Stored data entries
----------------------------------------

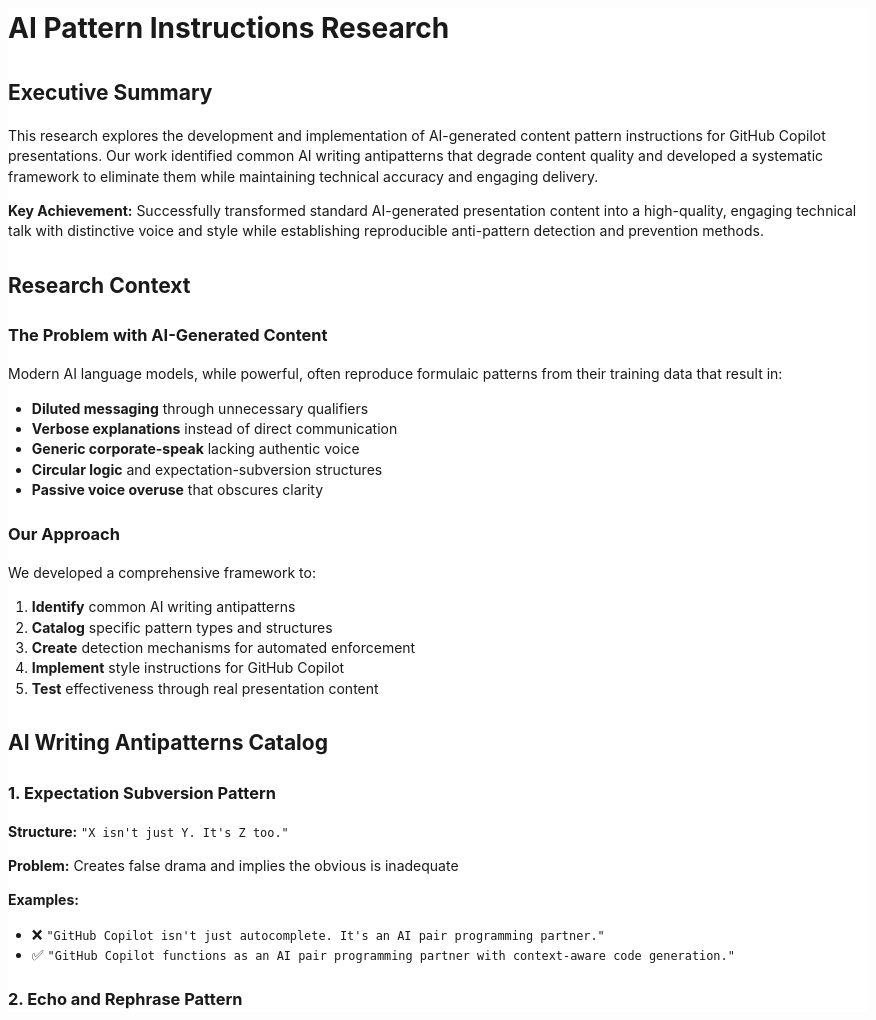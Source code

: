# AI Pattern Instructions Research

## Executive Summary

This research explores the development and implementation of AI-generated content pattern instructions for GitHub Copilot presentations. Our work identified common AI writing antipatterns that degrade content quality and developed a systematic framework to eliminate them while maintaining technical accuracy and engaging delivery.

**Key Achievement:** Successfully transformed standard AI-generated presentation content into a high-quality, engaging technical talk with distinctive voice and style while establishing reproducible anti-pattern detection and prevention methods.

## Research Context

### The Problem with AI-Generated Content

Modern AI language models, while powerful, often reproduce formulaic patterns from their training data that result in:

- **Diluted messaging** through unnecessary qualifiers
- **Verbose explanations** instead of direct communication
- **Generic corporate-speak** lacking authentic voice
- **Circular logic** and expectation-subversion structures
- **Passive voice overuse** that obscures clarity

### Our Approach

We developed a comprehensive framework to:

1. **Identify** common AI writing antipatterns
2. **Catalog** specific pattern types and structures
3. **Create** detection mechanisms for automated enforcement
4. **Implement** style instructions for GitHub Copilot
5. **Test** effectiveness through real presentation content

## AI Writing Antipatterns Catalog

### 1. Expectation Subversion Pattern

**Structure:** `"X isn't just Y. It's Z too."`

**Problem:** Creates false drama and implies the obvious is inadequate

**Examples:**
- ❌ `"GitHub Copilot isn't just autocomplete. It's an AI pair programming partner."`
- ✅ `"GitHub Copilot functions as an AI pair programming partner with context-aware code generation."`

### 2. Echo and Rephrase Pattern
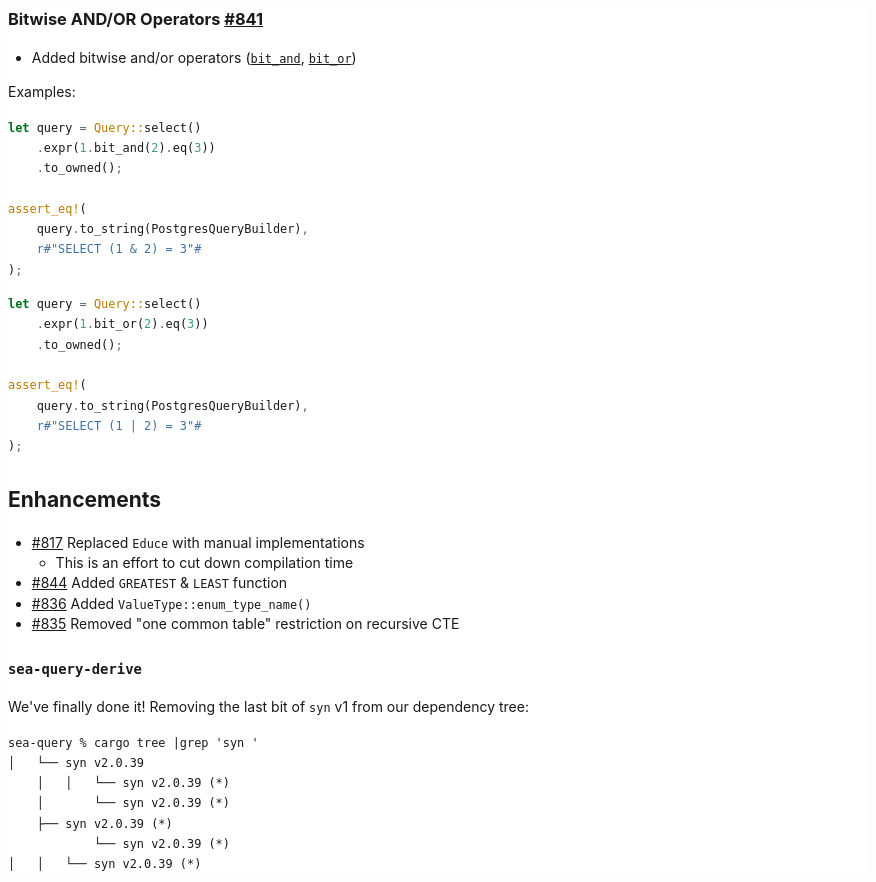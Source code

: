 ### Bitwise AND/OR Operators [#841](https://github.com/SeaQL/sea-query/pull/841)

* Added bitwise and/or operators ([`bit_and`](https://docs.rs/sea-query/0.32.1/sea_query/expr/trait.ExprTrait.html#method.bit_and), [`bit_or`](https://docs.rs/sea-query/0.32.1/sea_query/expr/trait.ExprTrait.html#method.bit_or))

Examples:

```rust
let query = Query::select()
    .expr(1.bit_and(2).eq(3))
    .to_owned();

assert_eq!(
    query.to_string(PostgresQueryBuilder),
    r#"SELECT (1 & 2) = 3"#
);
```

```rust
let query = Query::select()
    .expr(1.bit_or(2).eq(3))
    .to_owned();

assert_eq!(
    query.to_string(PostgresQueryBuilder),
    r#"SELECT (1 | 2) = 3"#
);
```

## Enhancements

* [#817](https://github.com/SeaQL/sea-query/pull/817) Replaced `Educe` with manual implementations
    * This is an effort to cut down compilation time
* [#844](https://github.com/SeaQL/sea-query/pull/844) Added `GREATEST` & `LEAST` function
* [#836](https://github.com/SeaQL/sea-query/pull/836) Added `ValueType::enum_type_name()`
* [#835](https://github.com/SeaQL/sea-query/pull/835) Removed "one common table" restriction on recursive CTE

### `sea-query-derive`

We've finally done it! Removing the last bit of `syn` v1 from our dependency tree:

```
sea-query % cargo tree |grep 'syn '
│   └── syn v2.0.39
    │   │   └── syn v2.0.39 (*)
    │       └── syn v2.0.39 (*)
    ├── syn v2.0.39 (*)
            └── syn v2.0.39 (*)
│   │   └── syn v2.0.39 (*)
```
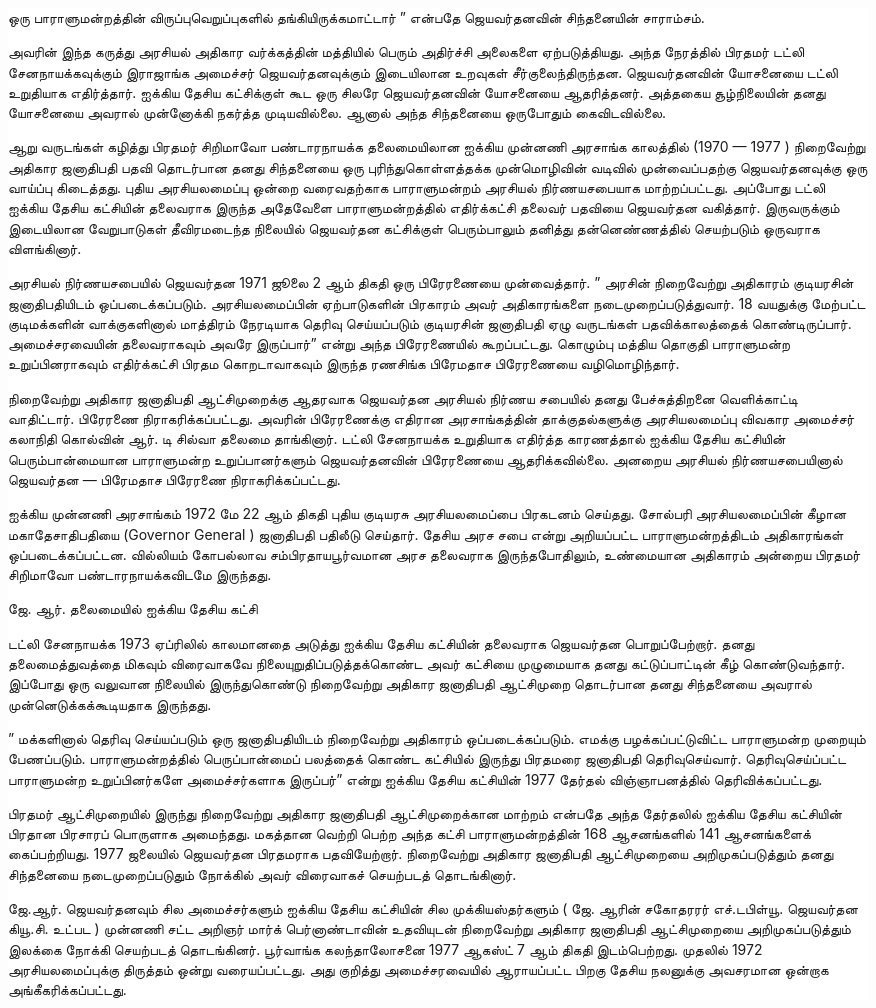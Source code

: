 ஒரு  பாராளுமன்றத்தின் விருப்புவெறுப்புகளில் தங்கியிருக்கமாட்டார் ” என்பதே ஜெயவர்தனவின் சிந்தனையின் சாராம்சம்.

அவரின் இந்த கருத்து அரசியல் அதிகார வர்க்கத்தின் மத்தியில் பெரும் அதிர்ச்சி அலைகளை ஏற்படுத்தியது. அந்த நேரத்தில் பிரதமர் டட்லி சேனநாயக்கவுக்கும் இராஜாங்க அமைச்சர் ஜெயவர்தனவுக்கும் இடையிலான உறவுகள் சீர்குலைந்திருந்தன. ஜெயவர்தனவின் யோசனையை டட்லி உறுதியாக எதிர்த்தார். ஐக்கிய தேசிய கட்சிக்குள் கூட ஒரு சிலரே ஜெயவர்தனவின் யோசனையை ஆதரித்தனர். அத்தகைய சூழ்நிலையின் தனது யோசனையை அவரால் முன்னோக்கி நகர்த்த முடியவில்லை. ஆனால் அந்த சிந்தனையை ஒருபோதும் கைவிடவில்லை.

ஆறு வருடங்கள் கழித்து பிரதமர் சிறிமாவோ பண்டாரநாயக்க தலைமையிலான ஐக்கிய முன்னணி அரசாங்க காலத்தில் (1970 — 1977 ) நிறைவேற்று அதிகார ஜனாதிபதி பதவி தொடர்பான தனது சிந்தனையை ஒரு புரிந்துகொள்ளத்தக்க முன்மொழிவின் வடிவில் முன்வைப்பதற்கு ஜெயவர்தனவுக்கு ஒரு வாய்ப்பு கிடைத்தது. புதிய அரசியலமைப்பு ஒன்றை வரைவதற்காக பாராளுமன்றம் அரசியல் நிர்ணயசபையாக மாற்றப்பட்டது. அப்போது டட்லி ஐக்கிய தேசிய கட்சியின் தலைவராக இருந்த அதேவேளை  பாராளுமன்றத்தில் எதிர்க்கட்சி தலைவர் பதவியை ஜெயவர்தன வகித்தார். இருவருக்கும் இடையிலான வேறுபாடுகள்  தீவிரமடைந்த நிலையில் ஜெயவர்தன கட்சிக்குள் பெரும்பாலும் தனித்து தன்னெண்ணத்தில்  செயற்படும் ஒருவராக விளங்கினார்.

அரசியல் நிர்ணயசபையில் ஜெயவர்தன 1971 ஜூலை 2 ஆம் திகதி ஒரு பிரேரணையை முன்வைத்தார். ” அரசின் நிறைவேற்று அதிகாரம் குடியரசின் ஜனாதிபதியிடம் ஒப்படைக்கப்படும். அரசியலமைப்பின் ஏற்பாடுகளின் பிரகாரம் அவர் அதிகாரங்களை நடைமுறைப்படுத்துவார்.  18 வயதுக்கு மேற்பட்ட குடிமக்களின் வாக்குகளினால் மாத்திரம் நேரடியாக தெரிவு செய்யப்படும் குடியரசின்  ஜனாதிபதி ஏழு வருடங்கள் பதவிக்காலத்தைக் கொண்டிருப்பார்.  அமைச்சரவையின் தலைவராகவும் அவரே இருப்பார்” என்று அந்த பிரேரணையில் கூறப்பட்டது. கொழும்பு மத்திய தொகுதி பாராளுமன்ற உறுப்பினராகவும் எதிர்க்கட்சி பிரதம கொறடாவாகவும் இருந்த ரணசிங்க பிரேமதாச  பிரேரணையை வழிமொழிந்தார்.

நிறைவேற்று அதிகார ஜனாதிபதி ஆட்சிமுறைக்கு ஆதரவாக ஜெயவர்தன அரசியல் நிர்ணய சபையில் தனது பேச்சுத்திறனை வெளிக்காட்டி வாதிட்டார். பிரேரணை நிராகரிக்கப்பட்டது.  அவரின் பிரேரணைக்கு எதிரான அரசாங்கத்தின் தாக்குதல்களுக்கு அரசியலமைப்பு விவகார அமைச்சர் கலாநிதி கொல்வின் ஆர். டி சில்வா தலைமை தாங்கினார். டட்லி சேனநாயக்க  உறுதியாக எதிர்த்த காரணத்தால் ஐக்கிய தேசிய கட்சியின் பெரும்பான்மையான பாராளுமன்ற உறுப்பானர்களும் ஜெயவர்தனவின் பிரேரணையை ஆதரிக்கவில்லை. அனறைய அரசியல் நிர்ணயசபையினால் ஜெயவர்தன  —  பிரேமதாச பிரேரணை நிராகரிக்கப்பட்டது.

ஐக்கிய முன்னணி அரசாங்கம் 1972 மே 22 ஆம் திகதி புதிய குடியரசு அரசியலமைப்பை பிரகடனம் செய்தது. சோல்பரி அரசியலமைப்பின் கீழான மகாதேசாதிபதியை   (Governor General ) ஜனாதிபதி பதிலீடு செய்தார். தேசிய அரச சபை என்று அறியப்பட்ட பாராளுமன்றத்திடம் அதிகாரங்கள் ஒப்படைக்கப்பட்டன. வில்லியம் கோபல்லாவ  சம்பிரதாயபூர்வமான அரச தலைவராக இருந்தபோதிலும், உண்மையான அதிகாரம் அன்றைய பிரதமர் சிறிமாவோ பண்டாரநாயக்கவிடமே இருந்தது.

ஜே. ஆர். தலைமையில் ஐக்கிய  தேசிய கட்சி

டட்லி சேனநாயக்க 1973 ஏப்ரிலில் காலமானதை அடுத்து ஐக்கிய தேசிய கட்சியின் தலைவராக ஜெயவர்தன பொறுப்பேற்றார். தனது தலைமைத்துவத்தை மிகவும் விரைவாகவே நிலையுறுதிப்படுத்தக்கொண்ட அவர் கட்சியை முழுமையாக தனது கட்டுப்பாட்டின் கீழ் கொண்டுவந்தார். இப்போது ஒரு வலுவான நிலையில் இருந்துகொண்டு நிறைவேற்று அதிகார ஜனாதிபதி ஆட்சிமுறை தொடர்பான தனது சிந்தனையை அவரால் முன்னெடுக்கக்கூடியதாக இருந்தது.

” மக்களினால்  தெரிவு செய்யப்படும் ஒரு ஜனாதிபதியிடம் நிறைவேற்று அதிகாரம் ஒப்படைக்கப்படும். எமக்கு பழக்கப்பட்டுவிட்ட பாராளுமன்ற  முறையும் பேணப்படும். பாராளுமன்றத்தில் பெருப்பான்மைப் பலத்தைக்  கொண்ட  கட்சியில் இருந்து பிரதமரை ஜனாதிபதி தெரிவுசெய்வார். தெரிவுசெய்ப்பட்ட பாராளுமன்ற உறுப்பினர்களே அமைச்சர்களாக இருப்பர்” என்று ஐக்கிய தேசிய கட்சியின் 1977 தேர்தல் விஞ்ஞாபனத்தில் தெரிவிக்கப்பட்டது.

பிரதமர் ஆட்சிமுறையில் இருந்து நிறைவேற்று அதிகார ஜனாதிபதி ஆட்சிமுறைக்கான மாற்றம் என்பதே அந்த தேர்தலில் ஐக்கிய தேசிய கட்சியின் பிரதான பிரசாரப் பொருளாக அமைந்தது. மகத்தான வெற்றி பெற்ற அந்த கட்சி பாராளுமன்றத்தின் 168 ஆசனங்களில் 141  ஆசனங்களைக் கைப்பற்றியது. 1977 ஜலையில் ஜெயவர்தன பிரதமராக பதவியேற்றார். நிறைவேற்று அதிகார ஜனாதிபதி ஆட்சிமுறையை அறிமுகப்படுத்தும் தனது சிந்தனையை நடைமுறைப்படுதும் நோக்கில் அவர் விரைவாகச் செயற்படத் தொடங்கினார்.

ஜே.ஆர். ஜெயவர்தனவும் சில அமைச்சர்களும்  ஐக்கிய தேசிய கட்சியின் சில முக்கியஸ்தர்களும் ( ஜே. ஆரின்  சகோதரரர் எச்.டபிள்யூ. ஜெயவர்தன  கியூ.சி. உட்பட ) முன்னணி சட்ட அறிஞர் மார்க் பெர்னாண்டாவின் உதவியுடன் நிறைவேற்று அதிகார ஜனாதிபதி ஆட்சிமுறையை அறிமுகப்படுத்தும் இலக்கை  நோக்கி செயற்படத் தொடங்கினர்.  பூர்வாங்க கலந்தாலோசனை 1977 ஆகஸ்ட் 7 ஆம் திகதி இடம்பெற்றது. முதலில் 1972 அரசியலமைப்புக்கு திருத்தம் ஒன்று வரையப்பட்டது. அது குறித்து அமைச்சரவையில் ஆராயப்பட்ட பிறகு தேசிய நலனுக்கு  அவசரமான ஒன்றாக அங்கீகரிக்கப்பட்டது.

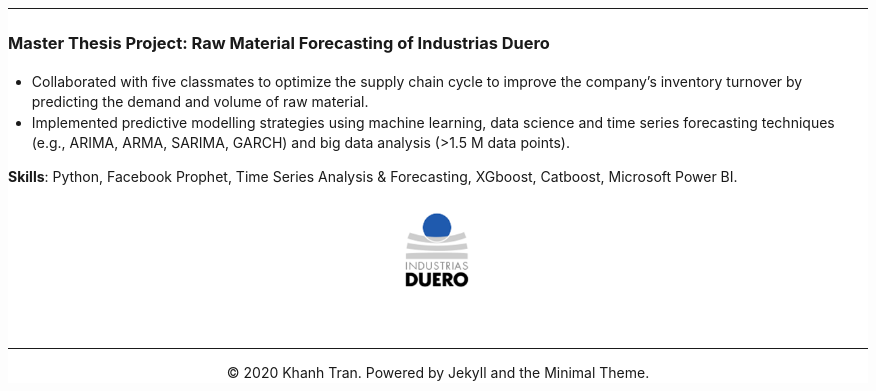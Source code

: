 
---
### Master Thesis Project: Raw Material Forecasting of Industrias Duero

* Collaborated with five classmates to optimize the supply chain cycle to improve the company’s inventory turnover by predicting the demand and volume of raw material.
* Implemented predictive modelling strategies using machine learning, data science and time series forecasting techniques (e.g., ARIMA, ARMA, SARIMA, GARCH) and big data analysis (>1.5 M data points).

**Skills**: Python, Facebook Prophet, Time Series Analysis & Forecasting, XGboost, Catboost, Microsoft Power BI.
<br>
<center><img src="images/industrias_duero.jpg" width = "100px"/></center>
<br>


---
<center>© 2020 Khanh Tran. Powered by Jekyll and the Minimal Theme.</center>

----------------------------------------

Your instructions → Please return only the lines above, starting at the line that has "and prevention methods." and ending at the line that has "## AI Writing Antipatterns Catalog", keeping both and leaving each one unchanged.

Output for this exercise →
**Key Achievement:** Successfully transformed standard AI-generated presentation content into a high-quality, engaging technical talk with distinctive voice and style while establishing reproducible anti-pattern detection and prevention methods.

## Research Context

### The Problem with AI-Generated Content

Modern AI language models, while powerful, often reproduce formulaic patterns from their training data that result in:

- **Diluted messaging** through unnecessary qualifiers
- **Verbose explanations** instead of direct communication
- **Generic corporate-speak** lacking authentic voice
- **Circular logic** and expectation-subversion structures
- **Passive voice overuse** that obscures clarity

### Our Approach

We developed a comprehensive framework to:

1. **Identify** common AI writing antipatterns
2. **Catalog** specific pattern types and structures
3. **Create** detection mechanisms for automated enforcement
4. **Implement** style instructions for GitHub Copilot
5. **Test** effectiveness through real presentation content

## AI Writing Antipatterns Catalog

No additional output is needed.